Johnath's 5 Minute Summary - Talk Notes
Why EV?
- Old system is balkanized
- Browser vendors didn't like having to assume the lowest common denominator
- Well-behaved CAs didn't like having to explain why customers should pay more for stronger vetting, for the same net visual treatment
So then, CAs are stoopid
- Sure, maybe. Some of them are definitely ill behaved
- But we have blame here too - browser vendors didn't jump up and yank roots when ownership changed hands, or when we saw roots misbehaving
- There were also liability issues up front, if we started specifying how things ought to be vetted, and holding the CAs to account, we could also potentially be held accountable for failures
So, much as we got to EV by distasteful means, here we are
- Version 1 passed unanimously this week (June 12), after 2.5 years of heated discussion.
- That includes yes votes from microsoft, mozilla, opera, and kde
- It specifies in substantial detail what information is required to verify identity, and how that information is to be cross-checked, and how that information should be encoded in an x.509 cert.
- IT DOES NOT SPECIFY UI TREATMENTS. It's a product of a consortium of CAs trying to level the playing field and make money doing so, let's be real. But we browsers will implement it and emphasize it only to the extent that it helps our users make better decisions.

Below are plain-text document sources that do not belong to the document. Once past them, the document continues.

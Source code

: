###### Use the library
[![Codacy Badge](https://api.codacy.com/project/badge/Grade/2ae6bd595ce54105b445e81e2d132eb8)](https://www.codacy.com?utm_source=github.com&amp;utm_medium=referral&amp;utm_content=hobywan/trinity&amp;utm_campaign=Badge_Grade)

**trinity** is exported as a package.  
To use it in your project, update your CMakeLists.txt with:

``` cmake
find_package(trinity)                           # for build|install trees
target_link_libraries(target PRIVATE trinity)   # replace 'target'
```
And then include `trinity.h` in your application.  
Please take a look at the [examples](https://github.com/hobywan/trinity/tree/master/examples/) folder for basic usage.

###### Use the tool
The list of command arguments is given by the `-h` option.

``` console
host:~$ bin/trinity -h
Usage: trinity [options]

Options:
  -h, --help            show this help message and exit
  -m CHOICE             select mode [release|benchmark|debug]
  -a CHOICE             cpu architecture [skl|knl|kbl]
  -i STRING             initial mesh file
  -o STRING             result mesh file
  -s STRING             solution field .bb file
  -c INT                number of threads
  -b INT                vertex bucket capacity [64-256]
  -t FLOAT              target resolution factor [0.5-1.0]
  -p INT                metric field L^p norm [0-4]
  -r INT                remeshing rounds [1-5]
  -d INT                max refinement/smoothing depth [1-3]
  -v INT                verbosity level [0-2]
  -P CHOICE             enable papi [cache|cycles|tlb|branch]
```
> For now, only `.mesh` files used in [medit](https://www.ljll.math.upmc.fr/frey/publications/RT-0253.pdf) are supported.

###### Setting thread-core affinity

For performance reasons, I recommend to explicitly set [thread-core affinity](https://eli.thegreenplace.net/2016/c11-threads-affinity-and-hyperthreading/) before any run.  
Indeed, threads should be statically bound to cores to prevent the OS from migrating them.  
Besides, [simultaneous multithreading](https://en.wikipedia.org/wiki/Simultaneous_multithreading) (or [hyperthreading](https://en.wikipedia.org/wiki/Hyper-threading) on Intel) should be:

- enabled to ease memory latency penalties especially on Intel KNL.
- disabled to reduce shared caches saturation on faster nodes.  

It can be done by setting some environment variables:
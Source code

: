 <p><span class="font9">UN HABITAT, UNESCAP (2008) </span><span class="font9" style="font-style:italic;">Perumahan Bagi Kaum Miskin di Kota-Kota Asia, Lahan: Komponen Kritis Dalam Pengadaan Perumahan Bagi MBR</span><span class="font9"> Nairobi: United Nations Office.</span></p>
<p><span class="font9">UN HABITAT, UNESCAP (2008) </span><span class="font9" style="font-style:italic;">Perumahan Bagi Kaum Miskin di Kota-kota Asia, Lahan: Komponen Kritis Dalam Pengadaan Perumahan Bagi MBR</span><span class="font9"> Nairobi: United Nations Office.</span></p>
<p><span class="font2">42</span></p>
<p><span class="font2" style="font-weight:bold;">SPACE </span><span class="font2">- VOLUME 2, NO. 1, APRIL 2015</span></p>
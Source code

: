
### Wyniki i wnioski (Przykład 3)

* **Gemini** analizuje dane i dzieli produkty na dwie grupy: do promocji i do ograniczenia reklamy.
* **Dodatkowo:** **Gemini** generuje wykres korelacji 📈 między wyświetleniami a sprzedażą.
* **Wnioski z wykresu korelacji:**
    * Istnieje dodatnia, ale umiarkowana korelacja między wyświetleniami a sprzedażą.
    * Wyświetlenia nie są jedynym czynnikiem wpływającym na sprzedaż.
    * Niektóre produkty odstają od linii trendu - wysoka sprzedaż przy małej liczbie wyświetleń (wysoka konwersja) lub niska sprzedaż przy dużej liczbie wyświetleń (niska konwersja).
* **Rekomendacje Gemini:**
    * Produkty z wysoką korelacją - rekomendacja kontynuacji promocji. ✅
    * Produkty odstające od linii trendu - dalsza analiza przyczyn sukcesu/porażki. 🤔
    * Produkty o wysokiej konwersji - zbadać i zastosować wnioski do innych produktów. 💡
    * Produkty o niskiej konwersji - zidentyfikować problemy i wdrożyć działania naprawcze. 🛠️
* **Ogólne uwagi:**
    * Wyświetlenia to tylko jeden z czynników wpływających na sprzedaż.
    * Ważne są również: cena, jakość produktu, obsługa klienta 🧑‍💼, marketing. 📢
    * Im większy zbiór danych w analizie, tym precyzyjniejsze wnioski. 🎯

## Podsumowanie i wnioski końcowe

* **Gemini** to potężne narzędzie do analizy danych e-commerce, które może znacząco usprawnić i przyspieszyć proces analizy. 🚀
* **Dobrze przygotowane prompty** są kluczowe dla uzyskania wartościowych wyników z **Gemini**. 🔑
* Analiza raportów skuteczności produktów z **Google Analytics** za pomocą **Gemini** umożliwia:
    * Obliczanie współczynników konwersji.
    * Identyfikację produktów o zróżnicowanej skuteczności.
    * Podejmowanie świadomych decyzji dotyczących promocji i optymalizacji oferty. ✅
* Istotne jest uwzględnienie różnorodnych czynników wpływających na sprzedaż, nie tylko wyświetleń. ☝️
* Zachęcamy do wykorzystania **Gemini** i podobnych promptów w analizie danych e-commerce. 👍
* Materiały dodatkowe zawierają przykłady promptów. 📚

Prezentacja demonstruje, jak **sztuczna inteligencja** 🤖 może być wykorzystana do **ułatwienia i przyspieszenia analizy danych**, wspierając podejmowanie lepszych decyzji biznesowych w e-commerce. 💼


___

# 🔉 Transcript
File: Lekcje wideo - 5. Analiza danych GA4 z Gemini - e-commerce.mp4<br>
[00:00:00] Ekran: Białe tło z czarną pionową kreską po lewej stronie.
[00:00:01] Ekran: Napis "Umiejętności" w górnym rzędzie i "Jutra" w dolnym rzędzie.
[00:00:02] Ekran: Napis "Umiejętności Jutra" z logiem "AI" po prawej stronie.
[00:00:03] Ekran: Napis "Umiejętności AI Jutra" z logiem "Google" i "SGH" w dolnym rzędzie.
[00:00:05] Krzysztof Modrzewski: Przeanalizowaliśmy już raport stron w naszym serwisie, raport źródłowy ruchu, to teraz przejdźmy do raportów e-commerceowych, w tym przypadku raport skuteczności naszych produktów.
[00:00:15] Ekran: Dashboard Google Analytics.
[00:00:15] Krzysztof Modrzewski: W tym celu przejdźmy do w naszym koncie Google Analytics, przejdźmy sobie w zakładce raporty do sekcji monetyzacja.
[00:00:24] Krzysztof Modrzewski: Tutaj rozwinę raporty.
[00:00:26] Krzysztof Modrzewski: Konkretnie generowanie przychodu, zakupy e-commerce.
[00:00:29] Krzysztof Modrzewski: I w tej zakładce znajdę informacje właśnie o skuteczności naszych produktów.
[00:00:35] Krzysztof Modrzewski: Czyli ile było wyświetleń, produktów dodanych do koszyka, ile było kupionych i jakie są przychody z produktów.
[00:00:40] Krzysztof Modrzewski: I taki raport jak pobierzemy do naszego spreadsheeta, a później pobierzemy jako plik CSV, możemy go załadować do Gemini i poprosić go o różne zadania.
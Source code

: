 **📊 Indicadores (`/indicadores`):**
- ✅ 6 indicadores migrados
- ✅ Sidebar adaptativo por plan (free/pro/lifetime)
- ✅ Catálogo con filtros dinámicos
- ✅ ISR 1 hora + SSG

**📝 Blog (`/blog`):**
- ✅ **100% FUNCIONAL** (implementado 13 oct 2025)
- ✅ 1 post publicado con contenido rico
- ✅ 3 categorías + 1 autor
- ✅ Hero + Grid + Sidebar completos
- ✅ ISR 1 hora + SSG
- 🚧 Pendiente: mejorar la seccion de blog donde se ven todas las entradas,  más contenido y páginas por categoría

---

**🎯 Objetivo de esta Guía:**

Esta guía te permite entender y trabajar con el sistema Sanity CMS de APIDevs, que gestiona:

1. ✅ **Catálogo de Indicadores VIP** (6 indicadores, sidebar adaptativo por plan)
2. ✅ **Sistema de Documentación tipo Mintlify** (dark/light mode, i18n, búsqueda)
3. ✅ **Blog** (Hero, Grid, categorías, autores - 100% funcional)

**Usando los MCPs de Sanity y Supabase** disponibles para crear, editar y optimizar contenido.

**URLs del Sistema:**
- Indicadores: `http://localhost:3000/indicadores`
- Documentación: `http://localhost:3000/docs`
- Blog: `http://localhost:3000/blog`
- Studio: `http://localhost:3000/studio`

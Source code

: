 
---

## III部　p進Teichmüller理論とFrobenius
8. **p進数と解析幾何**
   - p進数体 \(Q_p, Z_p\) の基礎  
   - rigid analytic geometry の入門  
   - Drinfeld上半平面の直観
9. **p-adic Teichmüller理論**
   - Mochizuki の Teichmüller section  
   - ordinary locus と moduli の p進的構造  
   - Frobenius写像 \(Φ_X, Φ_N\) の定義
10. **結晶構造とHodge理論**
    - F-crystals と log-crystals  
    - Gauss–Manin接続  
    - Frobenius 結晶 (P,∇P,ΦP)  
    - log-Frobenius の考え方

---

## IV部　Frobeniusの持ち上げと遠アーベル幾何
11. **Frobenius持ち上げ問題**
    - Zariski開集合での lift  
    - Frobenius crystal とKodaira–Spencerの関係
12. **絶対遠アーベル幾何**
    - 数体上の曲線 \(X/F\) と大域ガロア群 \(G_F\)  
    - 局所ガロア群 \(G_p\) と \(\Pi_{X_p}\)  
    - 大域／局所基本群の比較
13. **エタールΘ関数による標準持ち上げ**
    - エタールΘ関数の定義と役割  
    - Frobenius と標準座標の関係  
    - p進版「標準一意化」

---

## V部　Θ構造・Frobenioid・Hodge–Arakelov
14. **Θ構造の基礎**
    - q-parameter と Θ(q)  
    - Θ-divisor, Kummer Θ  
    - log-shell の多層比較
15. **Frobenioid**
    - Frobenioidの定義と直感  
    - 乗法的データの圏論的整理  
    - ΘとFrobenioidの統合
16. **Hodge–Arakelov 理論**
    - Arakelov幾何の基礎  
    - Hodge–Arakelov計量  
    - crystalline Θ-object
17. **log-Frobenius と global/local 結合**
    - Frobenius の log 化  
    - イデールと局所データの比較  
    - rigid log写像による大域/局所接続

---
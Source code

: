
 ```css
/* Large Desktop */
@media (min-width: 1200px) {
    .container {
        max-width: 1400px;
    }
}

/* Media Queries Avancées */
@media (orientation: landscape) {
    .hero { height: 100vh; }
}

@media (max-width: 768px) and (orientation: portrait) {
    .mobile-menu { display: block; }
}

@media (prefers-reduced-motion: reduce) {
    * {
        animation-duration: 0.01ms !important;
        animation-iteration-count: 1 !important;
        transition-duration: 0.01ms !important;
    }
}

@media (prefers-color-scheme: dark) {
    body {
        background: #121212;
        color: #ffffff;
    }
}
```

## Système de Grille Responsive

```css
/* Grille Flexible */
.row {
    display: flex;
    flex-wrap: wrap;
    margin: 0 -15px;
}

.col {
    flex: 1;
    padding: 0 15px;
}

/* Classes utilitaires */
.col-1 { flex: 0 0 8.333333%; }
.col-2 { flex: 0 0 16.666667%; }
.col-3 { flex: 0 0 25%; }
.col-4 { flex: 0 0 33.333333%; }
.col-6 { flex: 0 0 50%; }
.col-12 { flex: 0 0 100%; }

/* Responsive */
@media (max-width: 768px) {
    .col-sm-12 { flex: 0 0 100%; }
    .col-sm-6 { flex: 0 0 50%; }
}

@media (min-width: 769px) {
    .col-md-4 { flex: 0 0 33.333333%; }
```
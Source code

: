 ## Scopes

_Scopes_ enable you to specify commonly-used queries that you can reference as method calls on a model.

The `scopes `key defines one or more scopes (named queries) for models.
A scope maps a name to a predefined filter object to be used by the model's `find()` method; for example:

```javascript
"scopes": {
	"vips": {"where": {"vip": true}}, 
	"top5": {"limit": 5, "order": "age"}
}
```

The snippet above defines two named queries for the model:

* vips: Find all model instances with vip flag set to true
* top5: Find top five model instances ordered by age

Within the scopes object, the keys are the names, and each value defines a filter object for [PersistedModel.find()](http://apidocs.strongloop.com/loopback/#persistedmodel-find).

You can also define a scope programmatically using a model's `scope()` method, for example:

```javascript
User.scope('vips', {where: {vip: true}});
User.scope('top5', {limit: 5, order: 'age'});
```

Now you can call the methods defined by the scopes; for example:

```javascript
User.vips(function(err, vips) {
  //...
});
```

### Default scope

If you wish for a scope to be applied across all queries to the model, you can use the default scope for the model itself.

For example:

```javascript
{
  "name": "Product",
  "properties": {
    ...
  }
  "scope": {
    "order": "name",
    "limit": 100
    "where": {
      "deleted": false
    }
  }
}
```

- IT IS NOT SECURITY. This group knows the difference between identity and security, but it's worth re-iterating that the EV guidelines do not lay out much at all in the way of confirming that your business or government entity is run by nice people doing nice things.
IT IS NOT BULLETPROOF. There's good sport to be had imagining ways to hack the guidelines by bribing notaries and such. But it's much better than what we have with $20 GoDaddy certs right now, and it's consistent.
Why should this workgroup care?
- Because EV is real, and because the quality of the information they contain is higher than we've been able to assume before
- Because EV has broad commitment towards some level of implementation in the major browsers, so recommendations which rely on it will have a higher probability of implementability than those which rely on new or under-development technologies.
- Because while it's fun to roll your eyes and say "EV is not the solution to all problems" -- and that's true -- having something strong to hang identity information off of allows us to make a lot of things better. It also argues against us burning too much time trying to invent new ways of identifying sites.